Language and Conflict: The Political History of Arabisation in Sudan and Algeria: Volume 12, Issue 3, pages 427–449, December 2012
Upon decolonisation, nationalist leaders in two North African countries, Algeria and Sudan, promoted a policy called Arabisation (ta’rib), which sought to impose standard literary Arabic at the expense of English (in Sudan), French (in Algeria), and other local languages (in both places). This language policy reflected the worldview of Muslim leaders, who hoped to break from the colonial past and start afresh while forging alliances with Arab Islamic states. Arabisation succeeded in expanding the use of literary Arabic in Sudanese and Algerian government bureaus as well as in schools and universities. However, in some circles it helped to stimulate oppositional identities that rejected pan-Arabism as a focal point for national pride and that challenged the cultural foundations of national cohesion. Taking a comparative approach, this study argues that Arabic language policy in Algeria and Sudan featured strongly in postcolonial nationalism and civil conflict. It concludes by considering the status of language cultures and policies today in Algeria, the Republic of the Sudan, and the newly independent Republic of South Sudan, and contends that state-led efforts at ‘language rationalisation’ have not eliminated multilingualism in practice.

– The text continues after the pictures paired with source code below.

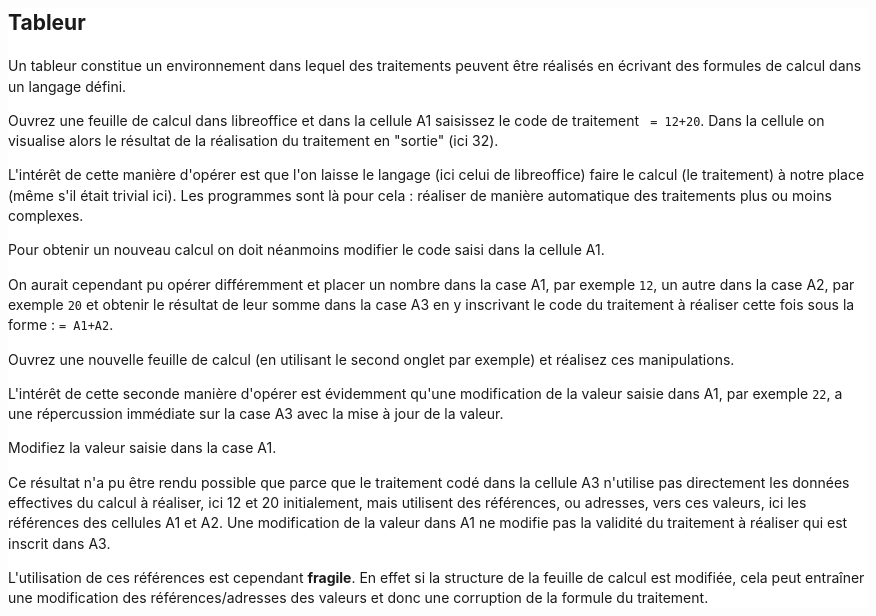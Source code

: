 

## Tableur


Un tableur constitue un environnement dans lequel des traitements
peuvent être réalisés en écrivant des formules de calcul dans un
langage défini.


Ouvrez une feuille de calcul dans libreoffice et dans la cellule A1
saisissez le code de traitement ` = 12+20`. Dans la cellule
on visualise alors le résultat de la réalisation du traitement en
"sortie" (ici 32).


L'intérêt de cette manière d'opérer est que l'on laisse le langage
(ici celui de libreoffice) faire le calcul (le traitement) à notre
place (même s'il était trivial ici). Les programmes sont là pour
cela : réaliser de manière automatique des traitements plus ou
moins complexes.

Pour obtenir un nouveau calcul on doit néanmoins modifier le code
saisi dans la cellule A1.

On aurait cependant pu opérer différemment et placer un nombre dans la case A1, par
exemple `12`, un autre dans la case A2, par
exemple `20` et obtenir le résultat de leur somme dans la case A3 en y
inscrivant le code du traitement à réaliser cette fois sous la forme : `=
A1+A2`.


Ouvrez une nouvelle feuille de calcul (en utilisant le second onglet
par exemple) et réalisez ces manipulations.


L'intérêt de cette seconde manière d'opérer est évidemment qu'une modification de la
valeur saisie dans A1, par exemple `22`, a une répercussion
immédiate sur la case A3 avec la mise à jour de la valeur.


Modifiez la valeur saisie dans la case A1.


Ce résultat n'a pu être rendu possible que parce que le traitement
codé dans la cellule A3 n'utilise pas directement les données
effectives du calcul à réaliser, ici 12 et 20 initialement, mais
utilisent des références,
ou adresses, vers ces valeurs, ici les
références des cellules A1 et A2. Une modification de la valeur dans
A1 ne modifie pas la validité du traitement à réaliser qui est inscrit
dans A3.

L'utilisation de ces références est cependant **fragile**. En
effet si la structure de la feuille de calcul est modifiée, cela
peut entraîner une modification des références/adresses des valeurs
et donc une corruption de la formule du traitement.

Nationalism in the Classroom: Narratives of the War in Bosnia-Herzegovina (1992–1995) in the History Textbooks of the Republic of Srpska: Volume 6, Issue 3, pages 51–72, December 2006
The article considers the problem of the representation of the last war in Bosnia-Herzegovina (1992–1995) in the history textbooks of the Republic of Srpska (Serb Republic)-one of the entities in the country.* The analysed textbooks are deliberately used as one of the most important instruments for the formation of national identity. Scholars generally agree that history lessons are in fact lessons in patriotism and that nation-states use history to form the national identity of students and guarantee loyalty to the nation and state. While contemporary Bosnia-Herzegovina supports this view, it must simultaneously be seen as a slightly peculiar case. The textbooks used in Bosnia-Herzegovina promote separate, exclusive national identities: the Bosniac, Croatian and Serbian. This to a large extent explains why we are not witnessing the formation of a unified nation-state, but its slow disintegration. The existence of Bosnia-Herzegovinian culture and identity is intentionally neglected and denied. Serbian narratives about the war clearly show that strong aspiration for unification with the neighbouring Serbia still exists. This idea has proved to be dangerous in the past and might lead to a new tragic episode in Bosnia-Herzegovinian history.